Other songs plunge deeper into this desire for real-life sensation, with restless rhythms that twitch and contract involuntarily. “gracias” unleashes a shadowy club track in praise of ass cheeks. “Ya me subio” is about playing with lighters just to feel something. The high-strung “dime que me quieres” brilliantly mixes merengue with hyperpop, and “cuclillas” (or “squatting”) conjures a dank, crepuscular pill trip that bounces in and out of consciousness to a soundtrack of industrial drum’n’bass. mediopicky knows the world has its ear on the Caribbean, especially the Dominican Republic, and he proposes we listen in a new way. Wildly innovative and singular, el precio de la yuca takes advantage of urbano’s massive current platform to amplify its defiant roots.
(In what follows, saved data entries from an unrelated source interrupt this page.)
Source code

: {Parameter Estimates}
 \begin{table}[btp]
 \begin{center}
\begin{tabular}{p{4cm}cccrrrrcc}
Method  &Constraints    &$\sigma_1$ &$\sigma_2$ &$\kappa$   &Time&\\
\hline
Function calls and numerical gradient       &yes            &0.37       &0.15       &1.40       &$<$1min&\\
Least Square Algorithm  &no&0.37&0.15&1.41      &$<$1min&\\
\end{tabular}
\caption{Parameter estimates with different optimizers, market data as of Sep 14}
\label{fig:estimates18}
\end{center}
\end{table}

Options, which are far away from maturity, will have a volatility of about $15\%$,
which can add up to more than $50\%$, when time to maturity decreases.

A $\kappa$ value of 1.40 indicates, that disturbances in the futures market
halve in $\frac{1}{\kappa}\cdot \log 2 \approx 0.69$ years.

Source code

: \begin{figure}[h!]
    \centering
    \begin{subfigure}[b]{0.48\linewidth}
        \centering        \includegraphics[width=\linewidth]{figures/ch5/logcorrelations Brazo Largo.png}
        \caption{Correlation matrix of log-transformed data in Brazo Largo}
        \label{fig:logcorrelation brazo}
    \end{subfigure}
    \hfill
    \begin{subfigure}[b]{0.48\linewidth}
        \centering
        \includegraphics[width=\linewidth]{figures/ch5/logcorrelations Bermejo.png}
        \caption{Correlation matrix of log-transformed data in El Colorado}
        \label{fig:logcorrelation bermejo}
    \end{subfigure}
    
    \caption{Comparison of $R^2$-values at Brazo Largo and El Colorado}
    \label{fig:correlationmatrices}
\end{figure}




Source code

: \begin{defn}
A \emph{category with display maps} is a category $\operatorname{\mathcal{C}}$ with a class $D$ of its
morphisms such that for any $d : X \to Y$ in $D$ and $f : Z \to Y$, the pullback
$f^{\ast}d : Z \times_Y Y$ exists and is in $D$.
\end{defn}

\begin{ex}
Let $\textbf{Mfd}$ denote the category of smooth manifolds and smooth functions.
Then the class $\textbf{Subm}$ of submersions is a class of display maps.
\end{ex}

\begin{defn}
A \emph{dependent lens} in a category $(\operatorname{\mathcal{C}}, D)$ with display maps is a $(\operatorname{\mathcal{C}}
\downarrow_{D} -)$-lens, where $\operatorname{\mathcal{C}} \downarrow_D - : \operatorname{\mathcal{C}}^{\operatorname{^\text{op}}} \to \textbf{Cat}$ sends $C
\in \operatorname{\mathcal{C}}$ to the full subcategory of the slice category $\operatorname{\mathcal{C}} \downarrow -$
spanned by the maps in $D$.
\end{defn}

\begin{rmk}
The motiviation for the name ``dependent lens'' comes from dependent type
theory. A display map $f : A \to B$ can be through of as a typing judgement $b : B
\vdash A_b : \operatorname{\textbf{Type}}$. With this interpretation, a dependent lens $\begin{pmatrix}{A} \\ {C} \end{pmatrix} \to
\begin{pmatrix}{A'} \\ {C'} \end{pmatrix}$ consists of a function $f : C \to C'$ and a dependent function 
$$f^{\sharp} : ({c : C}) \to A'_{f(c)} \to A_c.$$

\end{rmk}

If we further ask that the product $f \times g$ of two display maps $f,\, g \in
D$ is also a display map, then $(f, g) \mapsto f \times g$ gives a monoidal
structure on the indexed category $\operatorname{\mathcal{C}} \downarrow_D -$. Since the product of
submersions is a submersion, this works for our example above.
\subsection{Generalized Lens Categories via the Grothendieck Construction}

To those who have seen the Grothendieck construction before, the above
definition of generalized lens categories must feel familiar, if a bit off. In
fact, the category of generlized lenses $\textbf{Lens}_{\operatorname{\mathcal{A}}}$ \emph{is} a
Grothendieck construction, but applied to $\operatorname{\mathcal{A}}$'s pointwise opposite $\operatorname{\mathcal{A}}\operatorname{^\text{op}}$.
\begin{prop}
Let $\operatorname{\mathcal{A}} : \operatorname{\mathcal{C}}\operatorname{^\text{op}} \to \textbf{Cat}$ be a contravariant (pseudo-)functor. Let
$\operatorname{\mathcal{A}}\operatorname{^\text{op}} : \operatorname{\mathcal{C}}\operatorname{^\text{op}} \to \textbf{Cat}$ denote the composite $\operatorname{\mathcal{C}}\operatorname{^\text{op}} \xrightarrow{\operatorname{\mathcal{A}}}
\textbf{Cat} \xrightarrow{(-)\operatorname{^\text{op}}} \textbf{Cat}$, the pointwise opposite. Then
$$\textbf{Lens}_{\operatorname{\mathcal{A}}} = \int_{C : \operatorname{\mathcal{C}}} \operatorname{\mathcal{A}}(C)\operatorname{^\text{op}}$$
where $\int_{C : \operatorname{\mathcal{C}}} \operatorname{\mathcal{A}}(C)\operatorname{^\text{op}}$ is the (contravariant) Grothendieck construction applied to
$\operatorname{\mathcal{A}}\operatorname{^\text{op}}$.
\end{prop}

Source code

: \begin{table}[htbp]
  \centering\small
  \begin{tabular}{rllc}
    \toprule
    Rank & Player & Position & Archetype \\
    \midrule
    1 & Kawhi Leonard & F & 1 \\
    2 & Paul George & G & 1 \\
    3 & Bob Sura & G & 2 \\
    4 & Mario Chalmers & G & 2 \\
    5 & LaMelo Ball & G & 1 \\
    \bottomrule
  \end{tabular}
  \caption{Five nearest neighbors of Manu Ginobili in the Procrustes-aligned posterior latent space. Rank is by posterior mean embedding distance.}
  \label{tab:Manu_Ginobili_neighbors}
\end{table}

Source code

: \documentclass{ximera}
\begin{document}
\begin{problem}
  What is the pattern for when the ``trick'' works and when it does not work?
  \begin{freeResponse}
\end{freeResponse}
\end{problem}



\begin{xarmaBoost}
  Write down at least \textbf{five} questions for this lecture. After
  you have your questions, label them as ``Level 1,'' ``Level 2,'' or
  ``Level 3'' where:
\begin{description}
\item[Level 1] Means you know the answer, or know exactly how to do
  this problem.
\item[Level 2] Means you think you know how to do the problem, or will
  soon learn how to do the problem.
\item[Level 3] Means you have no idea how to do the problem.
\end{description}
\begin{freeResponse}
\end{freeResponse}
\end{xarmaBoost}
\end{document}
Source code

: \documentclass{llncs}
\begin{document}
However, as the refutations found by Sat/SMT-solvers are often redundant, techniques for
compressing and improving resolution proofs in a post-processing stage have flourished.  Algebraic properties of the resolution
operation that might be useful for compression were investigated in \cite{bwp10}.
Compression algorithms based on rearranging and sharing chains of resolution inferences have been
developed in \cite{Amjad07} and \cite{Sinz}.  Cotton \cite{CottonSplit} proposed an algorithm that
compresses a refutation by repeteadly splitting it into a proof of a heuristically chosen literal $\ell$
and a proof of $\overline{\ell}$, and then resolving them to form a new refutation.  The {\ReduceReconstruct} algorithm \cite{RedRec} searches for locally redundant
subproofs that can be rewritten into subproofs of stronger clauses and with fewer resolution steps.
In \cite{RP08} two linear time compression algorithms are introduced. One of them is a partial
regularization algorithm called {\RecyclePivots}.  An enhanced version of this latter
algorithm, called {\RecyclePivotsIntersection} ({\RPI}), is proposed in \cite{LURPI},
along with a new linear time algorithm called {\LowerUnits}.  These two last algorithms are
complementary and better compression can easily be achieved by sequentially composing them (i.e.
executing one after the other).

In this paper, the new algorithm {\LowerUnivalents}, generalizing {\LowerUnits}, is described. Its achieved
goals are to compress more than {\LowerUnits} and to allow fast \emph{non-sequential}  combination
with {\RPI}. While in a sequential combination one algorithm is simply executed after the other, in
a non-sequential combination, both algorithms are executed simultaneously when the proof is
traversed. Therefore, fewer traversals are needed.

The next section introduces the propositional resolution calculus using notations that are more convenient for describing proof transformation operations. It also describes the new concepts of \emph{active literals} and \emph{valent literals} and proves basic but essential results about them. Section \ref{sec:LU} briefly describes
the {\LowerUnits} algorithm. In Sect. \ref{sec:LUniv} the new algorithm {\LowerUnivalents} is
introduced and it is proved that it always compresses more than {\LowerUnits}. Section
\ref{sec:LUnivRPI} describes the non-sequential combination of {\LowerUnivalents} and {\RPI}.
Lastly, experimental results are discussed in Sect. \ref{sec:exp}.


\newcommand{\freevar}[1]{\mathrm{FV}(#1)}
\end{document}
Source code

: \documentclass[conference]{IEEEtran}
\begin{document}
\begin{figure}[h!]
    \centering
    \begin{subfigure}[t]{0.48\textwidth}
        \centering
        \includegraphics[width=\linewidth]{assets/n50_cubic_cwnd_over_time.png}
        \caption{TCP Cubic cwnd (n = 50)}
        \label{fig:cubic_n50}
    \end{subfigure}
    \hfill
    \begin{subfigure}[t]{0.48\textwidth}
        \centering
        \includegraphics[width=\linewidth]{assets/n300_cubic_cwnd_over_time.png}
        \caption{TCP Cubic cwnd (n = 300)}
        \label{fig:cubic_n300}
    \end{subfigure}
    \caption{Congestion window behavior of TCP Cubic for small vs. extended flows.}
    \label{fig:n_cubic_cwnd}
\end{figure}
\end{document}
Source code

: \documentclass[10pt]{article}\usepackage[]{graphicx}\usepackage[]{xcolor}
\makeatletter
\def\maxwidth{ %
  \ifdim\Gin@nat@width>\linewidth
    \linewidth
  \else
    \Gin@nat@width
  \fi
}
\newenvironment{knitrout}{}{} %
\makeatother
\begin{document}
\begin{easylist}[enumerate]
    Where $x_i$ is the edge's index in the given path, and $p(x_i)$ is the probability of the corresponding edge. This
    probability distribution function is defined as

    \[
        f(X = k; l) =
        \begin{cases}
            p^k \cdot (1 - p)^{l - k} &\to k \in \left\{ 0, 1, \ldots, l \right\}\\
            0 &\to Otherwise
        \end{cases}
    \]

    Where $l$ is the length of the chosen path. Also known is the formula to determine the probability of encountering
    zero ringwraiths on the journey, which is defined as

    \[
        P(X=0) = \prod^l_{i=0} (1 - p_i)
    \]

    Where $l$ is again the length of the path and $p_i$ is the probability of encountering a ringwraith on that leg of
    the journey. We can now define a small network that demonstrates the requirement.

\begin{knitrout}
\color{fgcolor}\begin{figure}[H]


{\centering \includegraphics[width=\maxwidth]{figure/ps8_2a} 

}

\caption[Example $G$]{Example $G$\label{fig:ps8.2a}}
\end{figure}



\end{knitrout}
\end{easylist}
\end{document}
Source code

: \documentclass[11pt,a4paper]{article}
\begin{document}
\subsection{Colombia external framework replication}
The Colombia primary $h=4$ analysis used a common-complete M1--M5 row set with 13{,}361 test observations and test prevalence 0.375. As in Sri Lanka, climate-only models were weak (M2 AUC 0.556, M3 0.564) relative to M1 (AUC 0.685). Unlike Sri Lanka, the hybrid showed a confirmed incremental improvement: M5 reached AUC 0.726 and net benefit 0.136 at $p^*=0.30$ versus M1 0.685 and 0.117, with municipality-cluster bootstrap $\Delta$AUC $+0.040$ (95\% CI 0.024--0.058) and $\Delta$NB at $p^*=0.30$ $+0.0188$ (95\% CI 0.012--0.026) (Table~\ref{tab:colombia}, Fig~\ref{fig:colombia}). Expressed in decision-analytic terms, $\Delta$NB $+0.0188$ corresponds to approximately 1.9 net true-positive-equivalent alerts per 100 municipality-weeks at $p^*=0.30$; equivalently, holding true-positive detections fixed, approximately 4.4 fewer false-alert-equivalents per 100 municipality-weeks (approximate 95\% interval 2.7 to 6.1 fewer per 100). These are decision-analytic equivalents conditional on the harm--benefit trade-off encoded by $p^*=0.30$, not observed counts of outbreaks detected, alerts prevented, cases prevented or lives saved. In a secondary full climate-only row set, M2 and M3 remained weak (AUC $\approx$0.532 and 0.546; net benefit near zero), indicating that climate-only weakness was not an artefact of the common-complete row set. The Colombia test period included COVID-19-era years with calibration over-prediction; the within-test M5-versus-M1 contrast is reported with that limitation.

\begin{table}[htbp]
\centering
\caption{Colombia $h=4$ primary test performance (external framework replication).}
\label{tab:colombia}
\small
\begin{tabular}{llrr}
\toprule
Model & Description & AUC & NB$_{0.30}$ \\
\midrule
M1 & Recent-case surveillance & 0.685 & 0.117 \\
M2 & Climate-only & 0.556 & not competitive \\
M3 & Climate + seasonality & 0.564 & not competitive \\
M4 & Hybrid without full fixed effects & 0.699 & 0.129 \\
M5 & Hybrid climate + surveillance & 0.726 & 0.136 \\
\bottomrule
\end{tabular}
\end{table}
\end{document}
mediopicky’s creative output continues to evolve: In October, he returned with 10 more tracks on Bexaco y rico (Unruly and delicious). This newest album ditches the podcast format, brain-scratching lyrics, and metal and punk melancholy in favor of stimulating Latin club. If el precio de la yuca is drive-time radio for the intergalactic commute, Bexaco y rico is a set of spliced-together files on a USB drive. “DEMB000W BI00NIC00000” delivers exactly what its title promises: classic, highly produced dembow with synthetic flourishes fit for TRON. “Bexaco” and “el diablito” pull from the same strain of glitchy, twirling techno perfect for a 4 a.m. rave, while “PARTYTEO” merges hyperactive Latin riddims and house influences.

On “SPEED,” mediopicky actually does fantasize about driving one of those damn flying cars—check the greenscreen video clip. Funny enough, the song comes across as the album’s least inspired; its predictable tempo, sensual moaning, and telephone effects sound sourced from a middle schooler’s SoundCloud likes. In contrast, “Ochenterto” and “tu papi rico” surprise with their subdued tarraxo flair, shuffling and stuttering beneath ambient electronic clouds. Bexaco y rico doesn’t quite reach the experimental heights or conceptual depth of el precio de la yuca, nor does it aim to continue its narrative. Instead, it’s a fresh canvas for mediopicky’s feverish imagination.